Logo
>

Dari Golkar ke Kadin, Setelahnya?

Ditulis oleh Uslimin Usle
Dari Golkar ke Kadin, Setelahnya?

Poin Penting :

    KABARBURSA.COM - Setelah kemenangan Prabowo Subianto dan Gibran Rakabuming Raka dalam Pemilihan Presiden (Pilpres) 2024, perubahan tatanan politik Indonesia mulai terasa di berbagai sektor. Tidak hanya di arena politik, tetapi juga di bidang ekonomi dan organisasi profesional, seperti Kamar Dagang dan Industri (Kadin) dan Partai Golkar. Perubahan ini mengguncang fondasi kekuasaan yang sebelumnya terlihat solid dan stabil.
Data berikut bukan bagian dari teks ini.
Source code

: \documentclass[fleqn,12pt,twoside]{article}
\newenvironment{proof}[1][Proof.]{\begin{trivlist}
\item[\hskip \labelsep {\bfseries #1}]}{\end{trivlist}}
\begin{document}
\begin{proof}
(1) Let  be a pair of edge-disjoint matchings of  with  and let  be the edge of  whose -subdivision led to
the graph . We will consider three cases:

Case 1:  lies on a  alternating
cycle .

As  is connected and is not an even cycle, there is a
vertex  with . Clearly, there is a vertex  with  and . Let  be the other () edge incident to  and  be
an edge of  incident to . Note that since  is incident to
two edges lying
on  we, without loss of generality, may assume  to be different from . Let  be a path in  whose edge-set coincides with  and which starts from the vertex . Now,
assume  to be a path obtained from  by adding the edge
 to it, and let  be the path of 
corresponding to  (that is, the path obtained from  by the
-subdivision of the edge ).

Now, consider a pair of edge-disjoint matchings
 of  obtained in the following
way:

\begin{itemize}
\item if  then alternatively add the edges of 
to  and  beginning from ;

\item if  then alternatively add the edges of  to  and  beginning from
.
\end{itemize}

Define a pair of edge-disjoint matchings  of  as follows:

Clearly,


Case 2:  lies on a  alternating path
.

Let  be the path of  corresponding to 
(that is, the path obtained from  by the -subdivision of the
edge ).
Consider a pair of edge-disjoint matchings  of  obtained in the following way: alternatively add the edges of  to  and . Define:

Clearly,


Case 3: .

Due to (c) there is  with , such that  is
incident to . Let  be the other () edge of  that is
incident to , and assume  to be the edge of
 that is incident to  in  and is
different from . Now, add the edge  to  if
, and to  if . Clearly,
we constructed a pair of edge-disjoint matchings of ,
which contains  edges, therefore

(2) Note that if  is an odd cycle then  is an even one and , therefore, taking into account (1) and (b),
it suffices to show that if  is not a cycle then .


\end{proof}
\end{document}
    Sebelum Pilpres 2024, Golkar merupakan salah satu kekuatan utama dalam politik Indonesia. Di bawah kepemimpinan Airlangga Hartarto, Golkar meraih kesuksesan signifikan pada Pemilu 2024 dengan memperoleh 102 kursi di parlemen. Capaian ini menjadikan Golkar sebagai partai terbesar kedua setelah PDI Perjuangan. Meskipun begitu, kepemimpinan Airlangga Hartarto mendadak mengalami perubahan yang mengejutkan.

    Musyawarah Nasional Luar Biasa (Munaslub) Golkar dilakukan secara tiba-tiba dan memunculkan Bahlil Lahadalia sebagai Ketua Umum baru, menggantikan Airlangga. Pergantian ini menandai pergeseran dukungan politik yang signifikan di berbagai daerah menjelang Pilkada 2024.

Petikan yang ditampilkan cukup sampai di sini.